It took 100 years, but Demoulas Super Markets has finally gone digital.
Director of operations David McLean says the decision came as a means to better connect with its consumers, and ends what undoubtedly was the longest holdout of any nearly $5 billion retailer to establish a virtual presence.
How do you start your mornings? Our morning routine includes making sure that every single one of our 79 stores is ready for our customers. pic.twitter.com/u9DHKMZ45M
— Market Basket (@MarketBasket) November 1, 2017
Market Basket, founded in 1917, is known for high-volume stores, service and low prices supported in part by an efficient operation that eschews some common industry practices such as extended store opening hours, a traditional loyalty program and extras including, until now, a digital presence.
The virtual slack was taken up in part by what McLean describes as “fan sites” like one that went up at mydemoulas.net in 2011. That site is still operating.
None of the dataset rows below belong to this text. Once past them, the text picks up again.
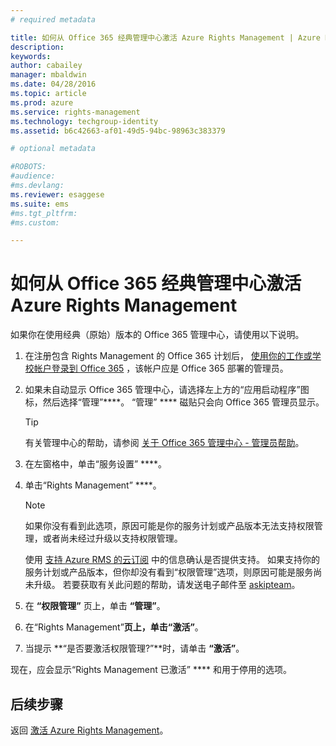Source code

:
```yaml
---
# required metadata

title: 如何从 Office 365 经典管理中心激活 Azure Rights Management | Azure RMS
description:
keywords:
author: cabailey
manager: mbaldwin
ms.date: 04/28/2016
ms.topic: article
ms.prod: azure
ms.service: rights-management
ms.technology: techgroup-identity
ms.assetid: b6c42663-af01-49d5-94bc-98963c383379

# optional metadata

#ROBOTS:
#audience:
#ms.devlang:
ms.reviewer: esaggese
ms.suite: ems
#ms.tgt_pltfrm:
#ms.custom:

---
```


# 如何从 Office 365 经典管理中心激活 Azure Rights Management

如果你在使用经典（原始）版本的 Office 365 管理中心，请使用以下说明。

1.  在注册包含 Rights Management 的 Office 365 计划后， [使用你的工作或学校帐户登录到 Office 365](https://portal.office.com/) ，该帐户应是 Office 365 部署的管理员。

2.  如果未自动显示 Office 365 管理中心，请选择左上方的“应用启动程序”图标，然后选择“管理”****。 “管理” **** 磁贴只会向 Office 365 管理员显示。

    > [!TIP]
    > 有关管理中心的帮助，请参阅 [关于 Office 365 管理中心 - 管理员帮助](https://support.office.com/article/About-the-Office-365-admin-center-Admin-Help-58537702-d421-4d02-8141-e128e3703547)。

3.  在左窗格中，单击“服务设置” ****。

4.  单击“Rights Management” ****。

    > [!NOTE]
    > 如果你没有看到此选项，原因可能是你的服务计划或产品版本无法支持权限管理，或者尚未经过升级以支持权限管理。
    >
    > 使用 [支持 Azure RMS 的云订阅](../get-started/requirements-subscriptions.md) 中的信息确认是否提供支持。 如果支持你的服务计划或产品版本，但你却没有看到“权限管理”选项，则原因可能是服务尚未升级。 若要获取有关此问题的帮助，请发送电子邮件至 [askipteam](mailto:askipteam@microsoft.com?subject=I%20cannot%20activate%20RMS)。

5.  在 **“权限管理”** 页上，单击 **“管理”**。

6.  在“Rights Management”****页上，单击“激活”****。

7.  当提示 **“是否要激活权限管理?”**时，请单击 **“激活”**。

现在，应会显示“Rights Management 已激活” **** 和用于停用的选项。

## 后续步骤
返回 [激活 Azure Rights Management](activate-service.md)。

<!--HONumber=Apr16_HO3-->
In 2014, Market Basket was embroiled in a high-profile battle between members of its founding family for control of the chain, leading to a six-week employee walkout. So management installed by one side of the family introduced its own website. But the site—along with the management—departed upon a settlement restoring control to Market Basket’s current CEO, Arthur T. Demoulas. Employees then used a variety of social media platforms to organize and broadcast messages, so it was not as though the brand lacked an online presence—it just never formally had one of its own until now.
The new website, created in collaboration with the company’s information technology department and outside vendors, provides information for shoppers including a store directory, online circulars, a company history, a shopping list tool and a new form allowing customers to receive weekly sales flyers and other offers directly from the company via email. McLean says the site already paid dividends when the company used it to promote a seafood deal that would have been difficult to have done previously, given its flyer printing schedule.
“There’s been a change in consumer desire for us to have this,” McLean says. “There are a lot of ways this can help our customers with questions they have for us from getting directions to store to finding the weekly circular.”
The site does not currently offer online commerce, although McLean says some personal shopping services in its trade areas, including Instacart, offer its customers the ability to shop remotely.
Demoulas operates 79 Market Basket stores, including new units that have opened this year in Lynn and Fall River, Mass. McLean says the chain is currently seeking environmental and other approvals to build a second store near Portland, Maine. Sales this year were approaching $5 billion companywide.